Funfact: Ich habe mich in den letzten Jahren viel um Einbahnstraßen gekümmert: Zweitbeste Einzelnote für Dortmund hierfür. Um Baustellen habe ich mich zuletzt nicht wirklich gekümmert. Schlechteste Einzelnote, obwohl ganz selten leichte Verbesserungen erkennbar sind.

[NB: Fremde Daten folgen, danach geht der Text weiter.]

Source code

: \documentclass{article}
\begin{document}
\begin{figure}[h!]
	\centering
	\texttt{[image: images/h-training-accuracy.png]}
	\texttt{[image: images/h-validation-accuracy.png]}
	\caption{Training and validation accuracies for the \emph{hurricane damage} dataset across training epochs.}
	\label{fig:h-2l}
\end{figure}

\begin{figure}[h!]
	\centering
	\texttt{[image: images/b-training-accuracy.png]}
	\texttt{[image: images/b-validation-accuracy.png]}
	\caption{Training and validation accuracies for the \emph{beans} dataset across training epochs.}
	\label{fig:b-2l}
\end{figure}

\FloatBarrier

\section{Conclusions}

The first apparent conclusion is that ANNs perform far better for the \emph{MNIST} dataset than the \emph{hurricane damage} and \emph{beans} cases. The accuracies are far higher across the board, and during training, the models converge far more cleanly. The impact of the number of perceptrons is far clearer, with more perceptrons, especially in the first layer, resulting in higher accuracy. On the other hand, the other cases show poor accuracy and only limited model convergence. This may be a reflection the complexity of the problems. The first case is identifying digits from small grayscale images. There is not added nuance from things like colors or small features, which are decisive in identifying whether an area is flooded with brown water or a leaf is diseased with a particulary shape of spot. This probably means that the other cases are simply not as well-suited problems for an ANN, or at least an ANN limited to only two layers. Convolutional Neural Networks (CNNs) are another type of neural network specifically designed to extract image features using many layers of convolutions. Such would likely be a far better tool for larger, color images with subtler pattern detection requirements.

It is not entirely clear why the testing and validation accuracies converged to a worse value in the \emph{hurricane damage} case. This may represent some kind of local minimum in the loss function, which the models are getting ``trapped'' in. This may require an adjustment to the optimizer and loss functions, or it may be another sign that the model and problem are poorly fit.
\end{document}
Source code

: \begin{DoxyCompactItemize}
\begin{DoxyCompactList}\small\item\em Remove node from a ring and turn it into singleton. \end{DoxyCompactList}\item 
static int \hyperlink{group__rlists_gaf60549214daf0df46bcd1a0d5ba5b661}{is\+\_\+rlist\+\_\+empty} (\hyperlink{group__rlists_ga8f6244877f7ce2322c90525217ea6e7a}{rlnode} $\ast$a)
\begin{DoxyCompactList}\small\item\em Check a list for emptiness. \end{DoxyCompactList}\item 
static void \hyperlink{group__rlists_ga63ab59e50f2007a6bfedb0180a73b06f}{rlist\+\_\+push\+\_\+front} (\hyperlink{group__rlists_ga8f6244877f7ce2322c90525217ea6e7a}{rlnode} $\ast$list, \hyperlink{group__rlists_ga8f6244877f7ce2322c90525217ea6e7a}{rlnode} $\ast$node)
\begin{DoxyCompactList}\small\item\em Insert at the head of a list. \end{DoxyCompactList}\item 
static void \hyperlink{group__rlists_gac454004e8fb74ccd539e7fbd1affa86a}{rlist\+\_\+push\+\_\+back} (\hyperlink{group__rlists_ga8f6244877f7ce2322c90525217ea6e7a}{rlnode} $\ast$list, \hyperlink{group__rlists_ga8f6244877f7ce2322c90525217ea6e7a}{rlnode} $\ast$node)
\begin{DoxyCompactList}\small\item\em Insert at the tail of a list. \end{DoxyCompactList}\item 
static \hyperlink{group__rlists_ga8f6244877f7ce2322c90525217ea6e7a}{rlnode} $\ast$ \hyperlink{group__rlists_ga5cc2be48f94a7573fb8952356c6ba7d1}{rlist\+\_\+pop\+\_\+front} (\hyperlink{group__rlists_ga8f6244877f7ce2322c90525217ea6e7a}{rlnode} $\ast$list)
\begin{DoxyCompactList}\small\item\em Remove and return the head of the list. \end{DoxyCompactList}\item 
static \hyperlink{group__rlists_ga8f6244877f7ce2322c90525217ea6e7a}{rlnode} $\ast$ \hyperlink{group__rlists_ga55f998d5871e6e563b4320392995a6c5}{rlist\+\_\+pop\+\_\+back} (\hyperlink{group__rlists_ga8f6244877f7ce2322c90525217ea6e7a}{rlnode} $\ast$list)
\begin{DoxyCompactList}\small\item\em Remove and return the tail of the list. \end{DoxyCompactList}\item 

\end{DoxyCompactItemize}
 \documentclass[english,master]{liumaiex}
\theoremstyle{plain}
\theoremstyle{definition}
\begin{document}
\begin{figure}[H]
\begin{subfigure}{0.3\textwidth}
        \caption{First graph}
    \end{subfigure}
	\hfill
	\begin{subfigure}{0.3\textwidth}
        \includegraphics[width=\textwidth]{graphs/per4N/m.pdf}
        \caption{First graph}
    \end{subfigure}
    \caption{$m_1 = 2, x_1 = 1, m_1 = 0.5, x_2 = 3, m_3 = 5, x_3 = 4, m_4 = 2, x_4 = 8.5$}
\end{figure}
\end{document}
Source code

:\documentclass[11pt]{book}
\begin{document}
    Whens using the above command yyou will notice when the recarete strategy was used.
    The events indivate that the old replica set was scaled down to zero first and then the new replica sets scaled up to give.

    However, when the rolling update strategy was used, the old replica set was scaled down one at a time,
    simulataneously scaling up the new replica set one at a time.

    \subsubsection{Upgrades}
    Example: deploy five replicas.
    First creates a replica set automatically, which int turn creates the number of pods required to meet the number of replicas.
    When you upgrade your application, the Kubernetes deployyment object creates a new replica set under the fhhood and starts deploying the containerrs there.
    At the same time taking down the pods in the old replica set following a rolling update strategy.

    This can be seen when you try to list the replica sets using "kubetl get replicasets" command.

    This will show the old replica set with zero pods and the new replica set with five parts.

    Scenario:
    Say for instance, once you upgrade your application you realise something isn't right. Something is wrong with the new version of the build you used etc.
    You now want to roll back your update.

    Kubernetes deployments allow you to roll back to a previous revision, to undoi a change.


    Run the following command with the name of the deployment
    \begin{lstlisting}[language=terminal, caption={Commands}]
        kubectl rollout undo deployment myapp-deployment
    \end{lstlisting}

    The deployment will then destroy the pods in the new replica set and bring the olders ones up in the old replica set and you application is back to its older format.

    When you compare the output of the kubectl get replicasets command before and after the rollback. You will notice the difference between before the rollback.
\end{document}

OB und die zuständigen Dezernenten waren im Laufe des Nachmittags und Abends für ein Statement zu dem ihnen ausgestelltem Zeugnis nicht zu erreichen. Während das Ergebnis eher nahelegt, dass die Stadt bisher etwas falsch macht, sagt Schön: „Der Fahrradklimatest bestärkt uns, bei der Radverkehrsförderung nicht nachzulassen.“ In einer ersten Einschätzung hat die Stadt auch Punkte identifiziert, wo sie mehr machen will: „Es gilt gerade in den Feldern, in denen Dortmund gegenüber vergleichbaren Städten schlecht abgeschnitten hat (z.B. Erreichbarkeit Stadtzentrum, zügiges Radfahren, Radwegezustand), durch die Velorouten in den nächsten Jahren deutliche Verbesserungen zu erzielen. Der Zustand der vielen Radwege im Bestand wird künftig verstärkt kontrolliert und verbessert. Eine moderner Grundlage, um in Zukunft gezielter und besser Mängel erkennen und beseitigen zu können, wird in Dortmund in diesem Frühjahr fortgesetzt: Ein mit Messtechnik ausgestattetes Quad wird Radwege, die in der Baulast des Tiefbauamtes liegen, abfahren und erfassen. 2021 wurden bereits Straßen, Fuß- und Radwege von Messfahrzeugen digital erfasst. Nun folgen rund 200 km straßenferne Wege, die nicht parallel zu den Straßen verlaufen und als Radwege genutzt werden. Das Verfahren (nach der Richtlinie ZTV-ZEB-StB), das hier zur Anwendung kommen wird, ist sehr genau und wird in Zusammenarbeit mit dem Vermessungs- und Katasteramt ein modernes Straßen- und Radwegekataster ergeben, das mit dem Infrastrukturmanagementsystem des Tiefbauamtes gekoppelt sein wird.“ Ein erster Schritt, dem weitere Schritte im Unterhalt folgen müssen. Ob die Fahrzeuge angesichts der Breite der (Rad)wege (Note 5,2) überhaupt überall fahren können? Es bleibt spannend. Außer das Abschneiden beim nächsten Fahrradklimatest, vermutlich zwischen 4,0 und 4,5 bei unveränderter Methodik und Politik.